Question about operations on class/struct properties

Uranuz via Digitalmars-d-learn digitalmars-d-learn at puremagic.com
Mon Aug 18 08:35:25 PDT 2014


I think there is something that I don't understand about concept 
of *properties*. I thing that property is sort of object 
attribute that belongs to it. Currently property considered as 
two functions: *get* and/or *set*. So we can do two sort of 
operations on concept that called *property*: *assign to it* and 
*read it*. If property doesn't return reference value all other 
manipulations are forbidden.
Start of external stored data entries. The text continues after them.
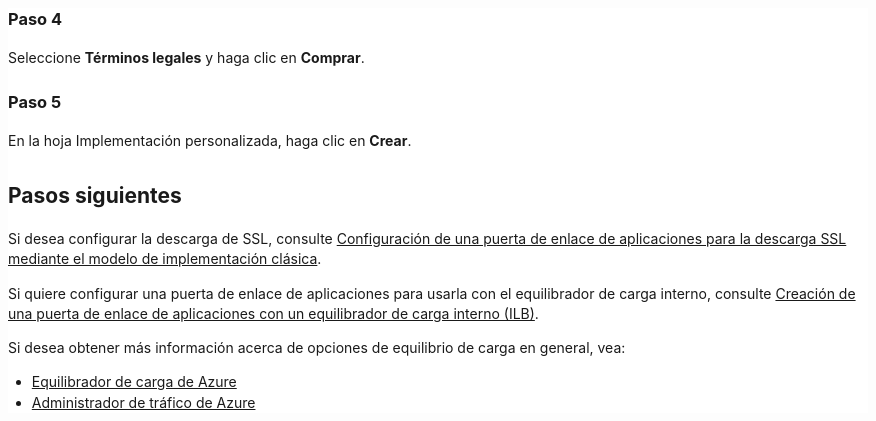 ### <a name="step-4"></a>Paso 4

Seleccione **Términos legales** y haga clic en **Comprar**.

### <a name="step-5"></a>Paso 5

En la hoja Implementación personalizada, haga clic en **Crear**.

## <a name="next-steps"></a>Pasos siguientes

Si desea configurar la descarga de SSL, consulte [Configuración de una puerta de enlace de aplicaciones para la descarga SSL mediante el modelo de implementación clásica](application-gateway-ssl.md).

Si quiere configurar una puerta de enlace de aplicaciones para usarla con el equilibrador de carga interno, consulte [Creación de una puerta de enlace de aplicaciones con un equilibrador de carga interno (ILB)](application-gateway-ilb.md).

Si desea obtener más información acerca de opciones de equilibrio de carga en general, vea:

- [Equilibrador de carga de Azure](https://azure.microsoft.com/documentation/services/load-balancer/)
- [Administrador de tráfico de Azure](https://azure.microsoft.com/documentation/services/traffic-manager/)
A will illustrate it with example:

import std.datetime, std.stdio;

void main()
{
	auto date = Date(1991, 5, 7);
	//date.day += 5; //Not working
	//date.day++;  //Not working
	date.day = date.day + 1;
}

Because day property is of ubyte (not reference) type, we can 
only read it into some other variable or assign to it, but other 
other operations couldn't be done.

It is a common case when I want to increment, decrement or using 
some other 'op=' - operation, but it is not working and I get 
compile-time error. I always was thinking that

date.day++;
date.day -= 5;

Should be treated as:

date.day = date.day + 1;
date.day = date.day - 5;

if the were not oveloaded. So if we have get and set property 
methods I see that it could be calculated and this should working.

Of course I can define return value of get property as *ref* but 
in this case I don't understand how I should use it with *setter* 
method.

It's interesting to see any thinkings about it.